Artificial Potential Field and Sliding Mode Control for Spacecraft Attitude Maneuver with Actuation and Pointing Constraints
Mauro Mancini, Dario Ruggiero
TL;DR
The paper tackles rest-to-rest spacecraft attitude maneuvers under pointing constraints and actuator limits. It develops a guided APF framework to generate a feasible reference trajectory and a boundary-layer sliding mode controller to track it, with closed-form gain expressions derived via Lyapunov analysis. Robustness is assessed through mu-analysis and Monte Carlo simulations on a high-fidelity 3-DOF attitude model with a pyramidal four-wheel cluster; results show effective constraint satisfaction and bounded quaternion tracking errors.

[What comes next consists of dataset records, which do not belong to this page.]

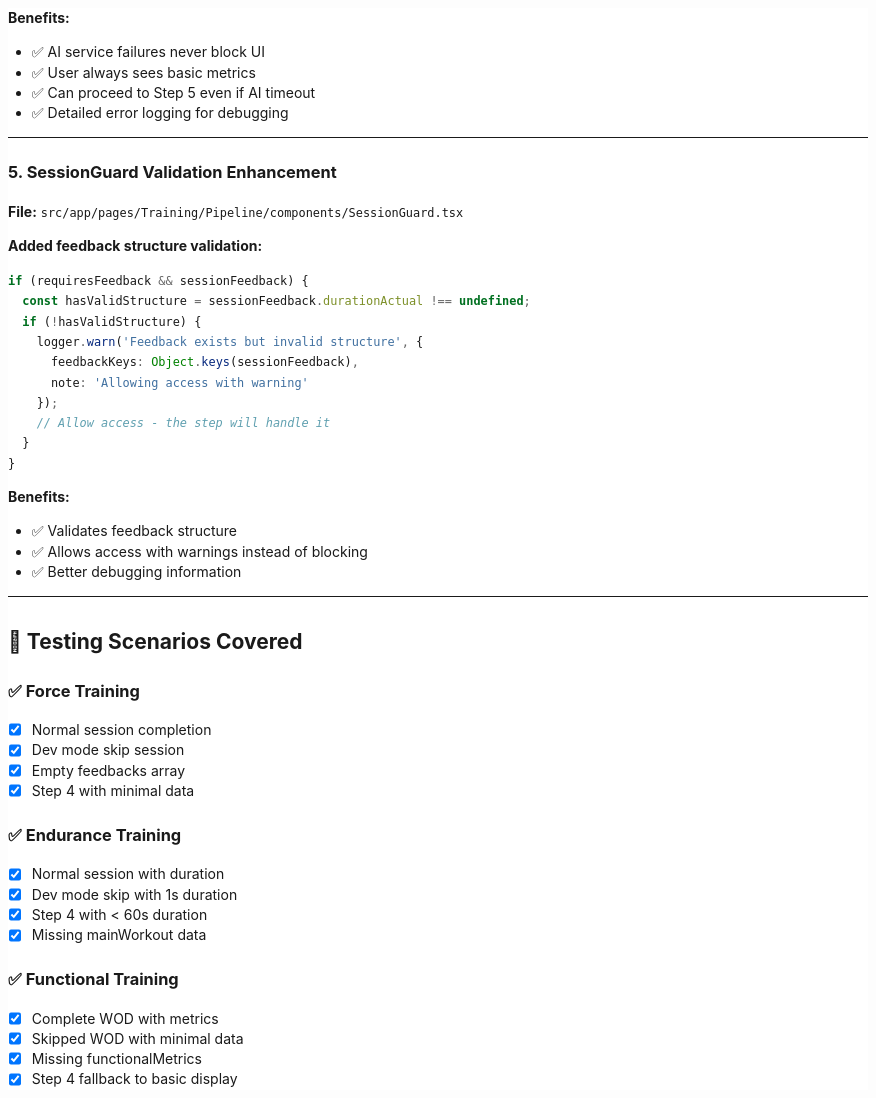 
**Benefits:**
- ✅ AI service failures never block UI
- ✅ User always sees basic metrics
- ✅ Can proceed to Step 5 even if AI timeout
- ✅ Detailed error logging for debugging

---

### 5. SessionGuard Validation Enhancement

**File:** `src/app/pages/Training/Pipeline/components/SessionGuard.tsx`

**Added feedback structure validation:**
```typescript
if (requiresFeedback && sessionFeedback) {
  const hasValidStructure = sessionFeedback.durationActual !== undefined;
  if (!hasValidStructure) {
    logger.warn('Feedback exists but invalid structure', {
      feedbackKeys: Object.keys(sessionFeedback),
      note: 'Allowing access with warning'
    });
    // Allow access - the step will handle it
  }
}
```

**Benefits:**
- ✅ Validates feedback structure
- ✅ Allows access with warnings instead of blocking
- ✅ Better debugging information

---

## 🧪 Testing Scenarios Covered

### ✅ Force Training
- [x] Normal session completion
- [x] Dev mode skip session
- [x] Empty feedbacks array
- [x] Step 4 with minimal data

### ✅ Endurance Training
- [x] Normal session with duration
- [x] Dev mode skip with 1s duration
- [x] Step 4 with < 60s duration
- [x] Missing mainWorkout data

### ✅ Functional Training
- [x] Complete WOD with metrics
- [x] Skipped WOD with minimal data
- [x] Missing functionalMetrics
- [x] Step 4 fallback to basic display
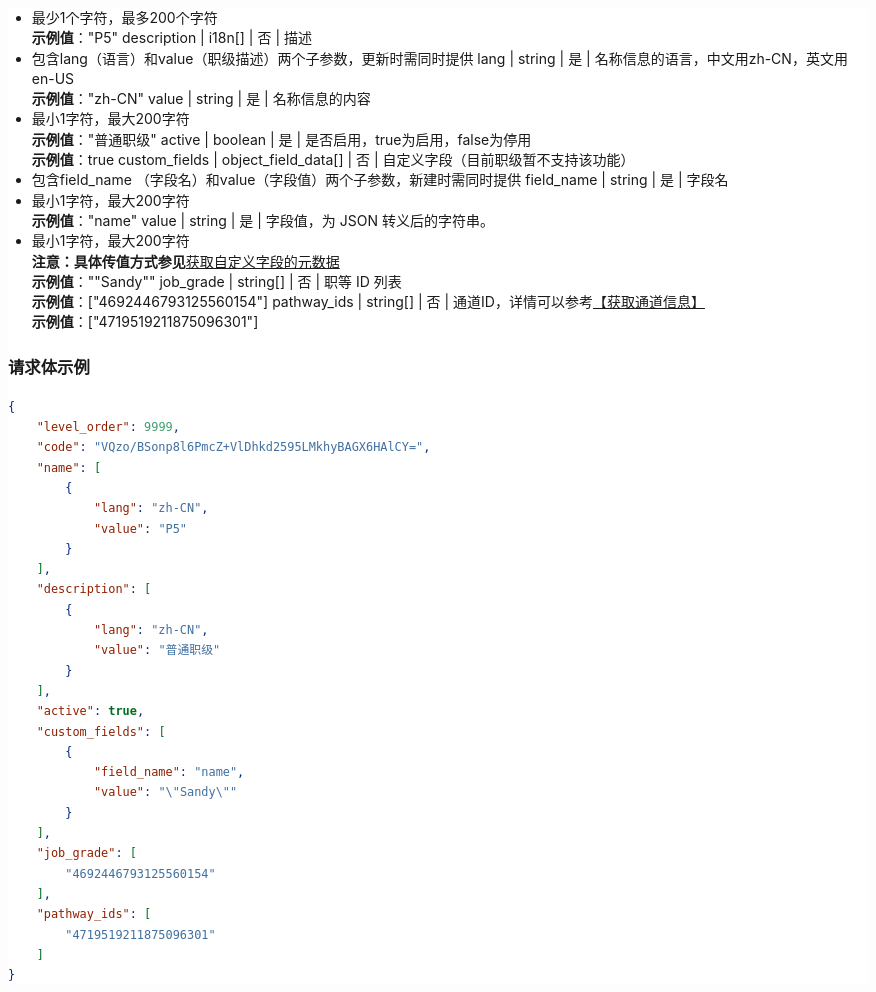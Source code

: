 - 最少1个字符，最多200个字符  
**示例值**："P5"
description | i18n\[\] | 否 | 描述  
- 包含lang（语言）和value（职级描述）两个子参数，更新时需同时提供
lang | string | 是 | 名称信息的语言，中文用zh-CN，英文用en-US  
**示例值**："zh-CN"
value | string | 是 | 名称信息的内容  
- 最小1字符，最大200字符  
**示例值**："普通职级"
active | boolean | 是 | 是否启用，true为启用，false为停用  
**示例值**：true
custom_fields | object_field_data\[\] | 否 | 自定义字段（目前职级暂不支持该功能）  
- 包含field_name （字段名）和value（字段值）两个子参数，新建时需同时提供
field_name | string | 是 | 字段名  
- 最小1字符，最大200字符  
**示例值**："name"
value | string | 是 | 字段值，为 JSON 转义后的字符串。  
- 最小1字符，最大200字符  
**注意：具体传值方式参见**[获取自定义字段的元数据](https://open.feishu.cn/document/uAjLw4CM/ukTMukTMukTM/reference/corehr-v1/custom-fields-guide)  
**示例值**："\"Sandy\""
job_grade | string\[\] | 否 | 职等 ID 列表  
**示例值**：["4692446793125560154"]
pathway_ids | string\[\] | 否 | 通道ID，详情可以参考[【获取通道信息】](https://open.feishu.cn/document/uAjLw4CM/ukTMukTMukTM/corehr-v2/pathway/batch_get)  
**示例值**：["4719519211875096301"]

### 请求体示例
```json
{
    "level_order": 9999,
    "code": "VQzo/BSonp8l6PmcZ+VlDhkd2595LMkhyBAGX6HAlCY=",
    "name": [
        {
            "lang": "zh-CN",
            "value": "P5"
        }
    ],
    "description": [
        {
            "lang": "zh-CN",
            "value": "普通职级"
        }
    ],
    "active": true,
    "custom_fields": [
        {
            "field_name": "name",
            "value": "\"Sandy\""
        }
    ],
    "job_grade": [
        "4692446793125560154"
    ],
    "pathway_ids": [
        "4719519211875096301"
    ]
}
```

The approach demonstrates practical viability for space missions, highlighting its capacity to handle uncertainties, disturbances, and actuator saturations in realistic operating conditions.
Abstract
This study investigates the combination of guidance and control strategies for rigid spacecraft attitude reorientation, while dealing with forbidden pointing constraints, actuator limitations, and system uncertainties. These constraints arise due to the presence of bright objects in space that may damage sensitive payloads onboard the spacecraft, and the risk that actuator saturations may compromise closed-loop system stability. Furthermore, spacecraft attitude dynamics are typically affected by parametric uncertainties, external disturbances, and system nonlinearities, which cannot be neglected. In this article, the problem of spacecraft reorientation under pointing and actuation constraints is addressed using a strategy that combines Artificial Potential Field (APF) and Sliding Mode Control (SMC). A rigorous Lyapunov-based analysis yields closed-form expressions for APF/SMC gains, providing explicit mathematical formulas for gain values without the need for iterative computations. These expressions account for angular velocity and control torque limitations, external disturbances, and inertia uncertainties. The robustness of the proposed control strategy is demonstrated through Monte Carlo simulations using a high-fidelity attitude dynamics simulator. Additionally, mu-analysis is employed to assess local stability properties and quantify robustness margins. The results confirm the practical feasibility of the proposed method in real-world space scenarios, highlighting its effectiveness in uncertain and constrained environments.